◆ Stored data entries
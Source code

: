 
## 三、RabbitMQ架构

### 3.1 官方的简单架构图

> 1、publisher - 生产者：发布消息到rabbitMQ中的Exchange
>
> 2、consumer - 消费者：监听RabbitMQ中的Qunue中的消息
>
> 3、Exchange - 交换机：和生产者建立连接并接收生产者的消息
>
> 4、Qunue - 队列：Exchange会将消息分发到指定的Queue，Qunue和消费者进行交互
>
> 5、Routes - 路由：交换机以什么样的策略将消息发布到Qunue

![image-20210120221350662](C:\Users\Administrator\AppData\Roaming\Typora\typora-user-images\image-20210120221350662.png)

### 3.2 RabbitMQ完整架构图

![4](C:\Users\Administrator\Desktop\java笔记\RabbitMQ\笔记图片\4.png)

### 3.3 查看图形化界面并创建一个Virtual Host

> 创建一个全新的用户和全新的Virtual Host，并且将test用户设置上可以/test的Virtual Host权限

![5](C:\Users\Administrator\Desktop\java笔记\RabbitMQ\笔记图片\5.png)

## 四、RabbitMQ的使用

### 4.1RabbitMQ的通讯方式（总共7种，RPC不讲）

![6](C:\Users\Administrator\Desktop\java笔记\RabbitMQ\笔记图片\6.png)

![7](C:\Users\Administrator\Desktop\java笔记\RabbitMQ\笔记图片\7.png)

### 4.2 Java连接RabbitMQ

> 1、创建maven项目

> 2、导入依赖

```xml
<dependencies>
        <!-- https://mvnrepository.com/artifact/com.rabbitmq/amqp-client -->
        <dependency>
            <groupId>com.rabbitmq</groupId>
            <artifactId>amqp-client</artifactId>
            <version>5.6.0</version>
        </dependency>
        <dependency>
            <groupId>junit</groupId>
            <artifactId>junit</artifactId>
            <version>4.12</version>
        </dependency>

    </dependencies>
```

...

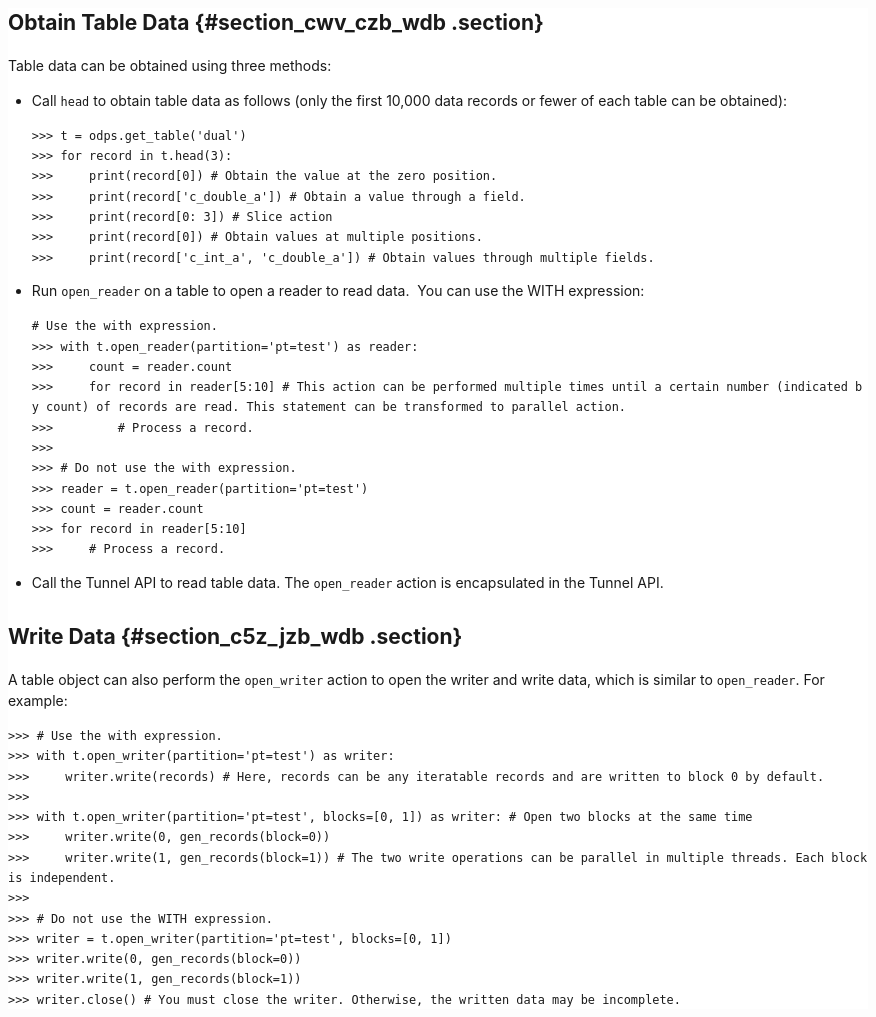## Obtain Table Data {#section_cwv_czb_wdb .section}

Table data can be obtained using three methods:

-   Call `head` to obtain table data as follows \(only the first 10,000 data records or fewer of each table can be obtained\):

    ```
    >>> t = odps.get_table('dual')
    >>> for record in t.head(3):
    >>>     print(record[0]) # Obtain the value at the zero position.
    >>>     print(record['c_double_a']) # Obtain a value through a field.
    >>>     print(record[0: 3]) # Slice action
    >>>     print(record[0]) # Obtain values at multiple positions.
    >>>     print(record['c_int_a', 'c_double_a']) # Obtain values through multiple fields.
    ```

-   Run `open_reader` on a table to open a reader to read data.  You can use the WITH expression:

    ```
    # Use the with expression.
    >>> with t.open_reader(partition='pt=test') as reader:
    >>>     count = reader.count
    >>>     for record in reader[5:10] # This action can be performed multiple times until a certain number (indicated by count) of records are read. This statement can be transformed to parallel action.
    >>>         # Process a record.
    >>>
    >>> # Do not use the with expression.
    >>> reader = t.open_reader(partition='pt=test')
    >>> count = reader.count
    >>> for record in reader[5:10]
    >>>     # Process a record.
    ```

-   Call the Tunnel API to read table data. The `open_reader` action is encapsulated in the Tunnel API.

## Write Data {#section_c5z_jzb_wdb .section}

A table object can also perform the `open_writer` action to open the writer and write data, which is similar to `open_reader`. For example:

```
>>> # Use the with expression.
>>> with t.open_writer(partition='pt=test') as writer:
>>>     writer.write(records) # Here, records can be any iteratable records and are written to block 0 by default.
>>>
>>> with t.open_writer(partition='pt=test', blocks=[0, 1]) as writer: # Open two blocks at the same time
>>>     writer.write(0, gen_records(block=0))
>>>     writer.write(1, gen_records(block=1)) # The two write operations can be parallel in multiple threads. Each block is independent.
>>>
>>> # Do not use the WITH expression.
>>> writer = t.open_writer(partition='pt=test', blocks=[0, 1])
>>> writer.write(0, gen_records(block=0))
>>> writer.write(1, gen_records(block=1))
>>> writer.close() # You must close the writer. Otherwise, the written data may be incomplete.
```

◆ What is needed
For the string "笔记图片", go through the entries above and copy each line where it occurs.

◆ Written solution
![4](C:\Users\Administrator\Desktop\java笔记\RabbitMQ\笔记图片\4.png)
![5](C:\Users\Administrator\Desktop\java笔记\RabbitMQ\笔记图片\5.png)
![6](C:\Users\Administrator\Desktop\java笔记\RabbitMQ\笔记图片\6.png)
![7](C:\Users\Administrator\Desktop\java笔记\RabbitMQ\笔记图片\7.png)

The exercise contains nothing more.